Music 02

Charles "Butch" Miles

July 4, 1944 ~ February 2, 2023 (age 78) 78 Years Old


Charles J. "Butch" Miles

July 4, 1944 - February 2, 2023

"We made it as far as Columbus, TX, and pulled in for the night. The light was fading, road was good. But it began to rain lightly and temperature started dropping. We grabbed some dinner and got ready to sleep til light creeps back up from the east (hopefully). G'night all. More adventures on the morrow."


Such were the last words on Facebook from Butch Miles, one of the greatest jazz and big band drummers to ever pick up a pair of sticks - and they perfectly express the heart and soul of this remarkable man. He posted them on the night of February 1 this year, while returning to his home in Buda, Texas after a round of chemotherapy in Houston. The bad weather had made it too risky to continue, so Butch and his wife Linda had found a motel room for the night. While most people would have been out of sorts about having to deal with a situation like that, Butch was positive and treating it like an adventure, the way he always did. As Doug Lawrence, his bandmate and across-the-aisle companion on the touring bus for the Count Basie Orchestra says, "You get to know somebody pretty well during that many nights on the road - and I never met a man with such a sweet disposition and positive attitude."

Butch was born in Ohio on July 4, 1944, and spent most of his boyhood in Charleston, West Virginia. He started on the snare drum at age nine in his school band and began playing a full drum set when he turned 14. He majored in music at West Virginia State University, where he graduated in 1966. Soon he landed a gig with the Iris Bell Trio, a club act that toured the Midwest. His first big break was being hired as part of Mel Torme's combo in 1971.

Then he caught a golden chance in 1975, when on the recommendation of Torme and Buddy Rich, Butch was hired as a fill-in for the Count Basie Orchestra. Butch said that he was sight-reading some of those songs on the first night, but he knew most of them by heart. Legend has it that the next morning, Basie was having breakfast with his baritone sax player and said, "Did you hear how good that drummer was last night? I have to keep him!" He stayed with Basie until 1979 until he decided to try other paths. Butch quickly got a call from Dave Brubeck and jumped at the chance to play with his combo, where he had more leeway to improvise than he did with a big band.

During the rest of his career, he performed with Frank Sinatra, Sammy Davis, Jr., Lena Horne, Joe Williams, Ella Fitzgerald, Woody Herman, Clark Terry, Gerry Mulligan, Harry "Sweets" Edison, Benny Goodman, Tony Bennett, Rosemary Clooney, Zubin Mehta, Itzak Pearlman, Dick Hyman, Zoot Sims, Willie Nelson, and many others. In 1997, he hired back on with the Basie Orchestra and stayed in that famed ensemble until 2006. Butch recorded over 100 albums, was on three Grammy winners, and was nominated numerous times for the European equivalent of the Grammy.

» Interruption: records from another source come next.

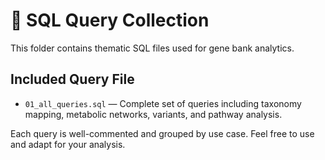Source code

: # 📁 SQL Query Collection

This folder contains thematic SQL files used for gene bank analytics.

## Included Query File

- `01_all_queries.sql` — Complete set of queries including taxonomy mapping, metabolic networks, variants, and pathway analysis.

Each query is well-commented and grouped by use case. Feel free to use and adapt for your analysis.
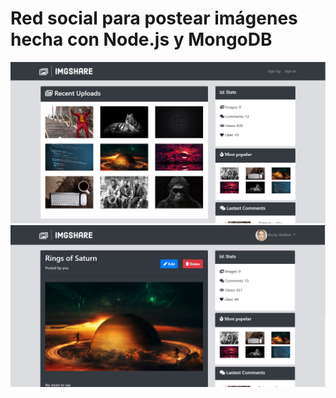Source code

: # Red social para postear imágenes hecha con Node.js y MongoDB
![](src/public/img/screenshot.PNG)
![](src/public/img/screenshot2.PNG)
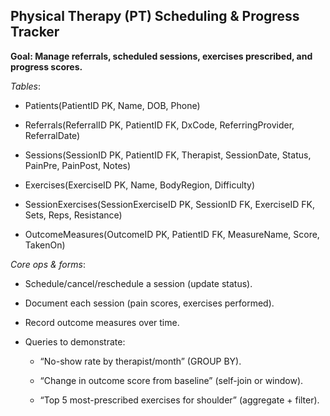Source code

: ## Physical Therapy (PT) Scheduling & Progress Tracker

**Goal: Manage referrals, scheduled sessions, exercises prescribed, and progress scores.**

*Tables*:

- Patients(PatientID PK, Name, DOB, Phone)

- Referrals(ReferralID PK, PatientID FK, DxCode, ReferringProvider, ReferralDate)

- Sessions(SessionID PK, PatientID FK, Therapist, SessionDate, Status, PainPre, PainPost, Notes)

- Exercises(ExerciseID PK, Name, BodyRegion, Difficulty)

- SessionExercises(SessionExerciseID PK, SessionID FK, ExerciseID FK, Sets, Reps, Resistance)

- OutcomeMeasures(OutcomeID PK, PatientID FK, MeasureName, Score, TakenOn)

*Core ops & forms*:

- Schedule/cancel/reschedule a session (update status).

- Document each session (pain scores, exercises performed).

- Record outcome measures over time.

- Queries to demonstrate:

    - “No-show rate by therapist/month” (GROUP BY).

    - “Change in outcome score from baseline” (self-join or window).

    - “Top 5 most-prescribed exercises for shoulder” (aggregate + filter).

He appeared on CBS 60 Minutes, The Tonight Show starring Johnny Carson, The Merv Griffin Show, The Dick Cavett Show, The Mike Douglas Show, and six times on The Jerry Lewis Telethon. He played in many jazz festivals from Berlin to The North Sea to Montreux, performed on jazz cruises, and taught clinics worldwide.

During the last part of his career Butch decided to decrease his heavy travels, and accepted a position on the faculty of Texas State University in 2007, teaching in their jazz program. He and his wife, Linda Benjamin-Miles, settled down in Buda, Texas and started making new friends around the Austin area. They frequented venues like Parker Jazz Club and The Elephant Room and while Butch was still playing, sometimes local band leaders would coax him onto the stage, where he would leave audiences stunned with his abilities. Before the COVID shutdown, he would often appear with his small group, The Butch Miles Jazz Express.

An interviewer once asked him about the basis for his drumming style. Butch replied, "There are two driving principles in my drumming. The first came from my teacher Mr. Frank Thompson who told me, 'Always let the band know where '1' is.' The second came from the great Count Basie who said, 'LISTEN.'"

No doubt, those two precepts were also a big part of the way Butch approached life. He was totally straightforward and when someone else was talking, he gave them his attention and was empathetic to what they were saying. We could all learn from the way this man kept the beat of his life going.

Butch was preceded in death by his previous wife Lori and daughter Carlita. He is survived by his wife Linda Benjamin-Miles, stepchildren Eric Bippen and Christine Peters, son-in-law Eric Peters, and three grandchildren. At Butch's request, there will be no formal funeral for him, but musical tributes and gatherings of friends will be announced. Donations in his name may be made to the Texas State University Jazz Program.